One of my favourite French desserts is tarte tatin – caramelised apples baked underneath a layer of puff or shortcrust pastry and turned out make an upside down tart.
But, being an ardent advocate of cake (and not having enough patience with pastry) I thought I’d put a spongey spin on things. So I give you, by its slightly more fancy name, the tarte tatin cake.
- 90g self-raising flour
- 20g ground almonds
- 100g caster sugar
- 110g margarine
- 1 beaten egg
- knob of butter
- 50g light brown soft sugar (caster will do)

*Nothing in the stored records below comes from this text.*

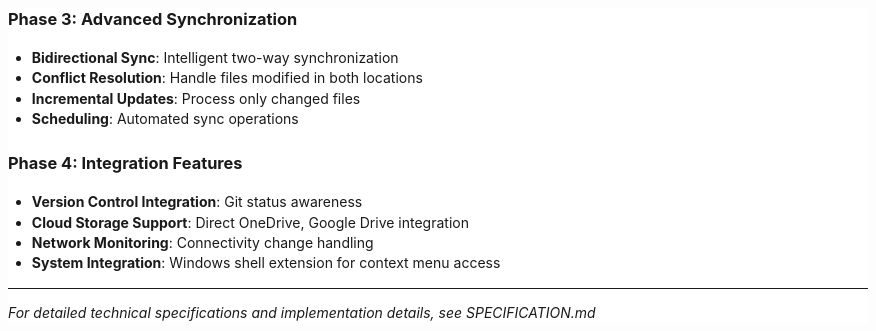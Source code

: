 ### Phase 3: Advanced Synchronization
- **Bidirectional Sync**: Intelligent two-way synchronization
- **Conflict Resolution**: Handle files modified in both locations
- **Incremental Updates**: Process only changed files
- **Scheduling**: Automated sync operations

### Phase 4: Integration Features
- **Version Control Integration**: Git status awareness
- **Cloud Storage Support**: Direct OneDrive, Google Drive integration
- **Network Monitoring**: Connectivity change handling
- **System Integration**: Windows shell extension for context menu access

---

*For detailed technical specifications and implementation details, see SPECIFICATION.md*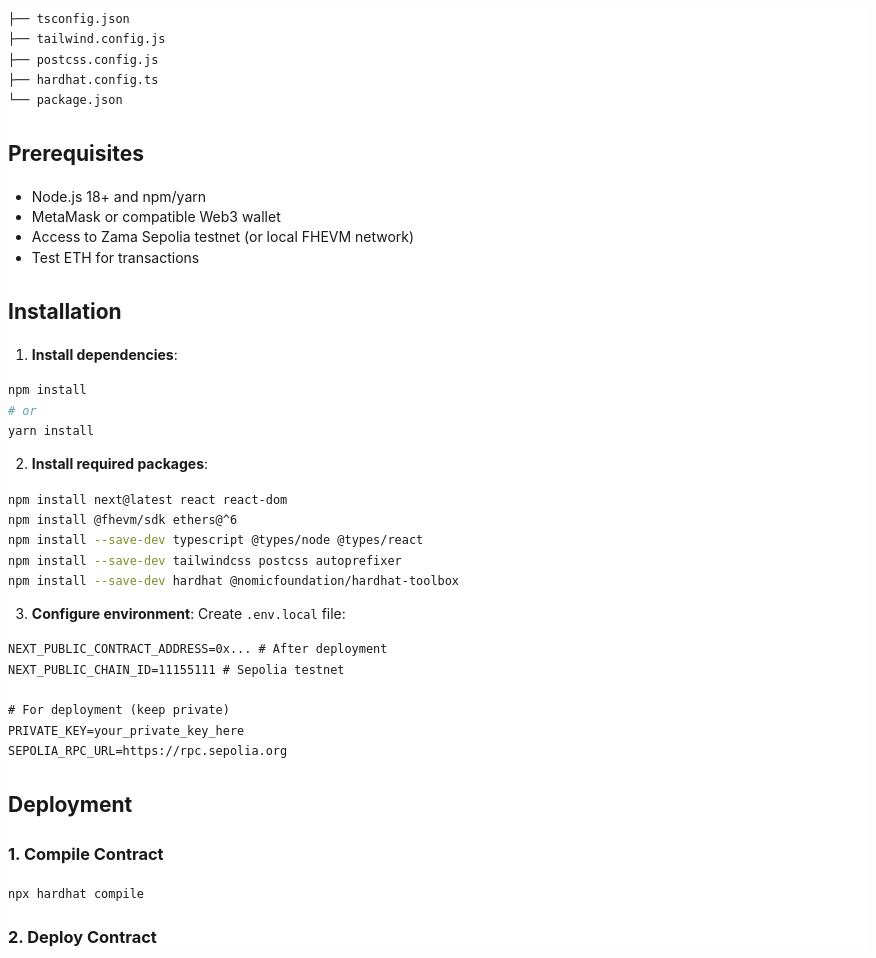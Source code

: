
 ```
├── tsconfig.json
├── tailwind.config.js
├── postcss.config.js
├── hardhat.config.ts
└── package.json
```

## Prerequisites

- Node.js 18+ and npm/yarn
- MetaMask or compatible Web3 wallet
- Access to Zama Sepolia testnet (or local FHEVM network)
- Test ETH for transactions

## Installation

1. **Install dependencies**:
```bash
npm install
# or
yarn install
```

2. **Install required packages**:
```bash
npm install next@latest react react-dom
npm install @fhevm/sdk ethers@^6
npm install --save-dev typescript @types/node @types/react
npm install --save-dev tailwindcss postcss autoprefixer
npm install --save-dev hardhat @nomicfoundation/hardhat-toolbox
```

3. **Configure environment**:
Create `.env.local` file:
```env
NEXT_PUBLIC_CONTRACT_ADDRESS=0x... # After deployment
NEXT_PUBLIC_CHAIN_ID=11155111 # Sepolia testnet

# For deployment (keep private)
PRIVATE_KEY=your_private_key_here
SEPOLIA_RPC_URL=https://rpc.sepolia.org
```

## Deployment

### 1. Compile Contract

```bash
npx hardhat compile
```

### 2. Deploy Contract
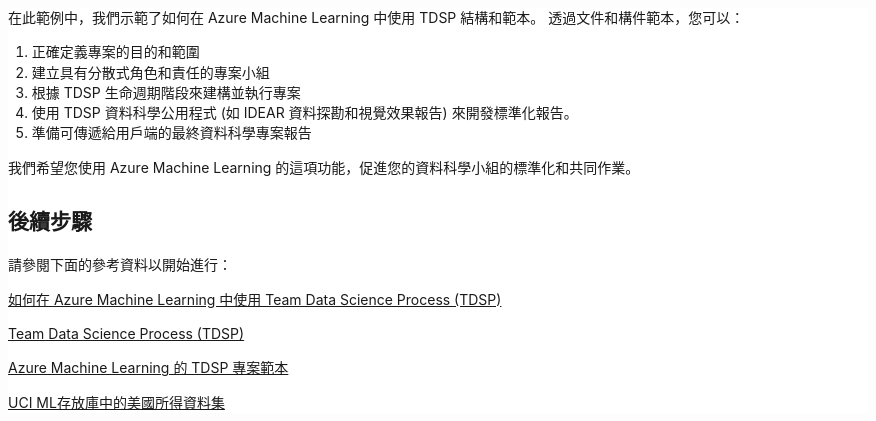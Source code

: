 在此範例中，我們示範了如何在 Azure Machine Learning 中使用 TDSP 結構和範本。 透過文件和構件範本，您可以：
1. 正確定義專案的目的和範圍
2. 建立具有分散式角色和責任的專案小組
3. 根據 TDSP 生命週期階段來建構並執行專案
4. 使用 TDSP 資料科學公用程式 (如 IDEAR 資料探勘和視覺效果報告) 來開發標準化報告。
5. 準備可傳遞給用戶端的最終資料科學專案報告

我們希望您使用 Azure Machine Learning 的這項功能，促進您的資料科學小組的標準化和共同作業。

## <a name="next-steps"></a>後續步驟

請參閱下面的參考資料以開始進行：

[如何在 Azure Machine Learning 中使用 Team Data Science Process (TDSP)](https://aka.ms/how-to-use-tdsp-in-aml)

[Team Data Science Process (TDSP)](https://github.com/Azure/Microsoft-TDSP)

[Azure Machine Learning 的 TDSP 專案範本](https://aka.ms/tdspamlgithubrepo)

[UCI ML存放庫中的美國所得資料集](https://archive.ics.uci.edu/ml/datasets/adult)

- splash of vanilla essence
- squeeze of lemon juice
- 2 apples – ones with big flavour like bramley or granny smith
- Put the kitchen fire on. Nobody likes to be chilly while they’re baking
- Preheat oven to 180°C fan/gas mark 4/350°F
- Cream together margarine and sugar with a big spoon in a big bowl
- Beat in eggs and vanilla
- Sift in and gradually mix the flour and almonds, then put to one side and grab your apples
- Peel and chop them into wedges about 1cm thick and sprinkle with lemon juice
- Slowly melt butter in a pan and add soft brown sugar until it begins to melt and slightly bubble
- Lay apple slices in the pan and let them gently start to cook in the butter and sugar, turning once. Let them begin to go soft and caramelly but still keep their shape
- Either arrange apple evenly across the bottom of the pan, or transfer to cake tin (loose bottomed ones are best for this) and do the same, then pour cake mixture on top and level off
- Pop in the oven for 20-25 mins, or until a skewer comes out clean and the top is pleasantly golden
- Turn out of the pan/tin before cool and eat when cooled or still warm, maybe with a dollop of crème fraîche, cream or custard, and before your family or housemates beat you to it. Et voila!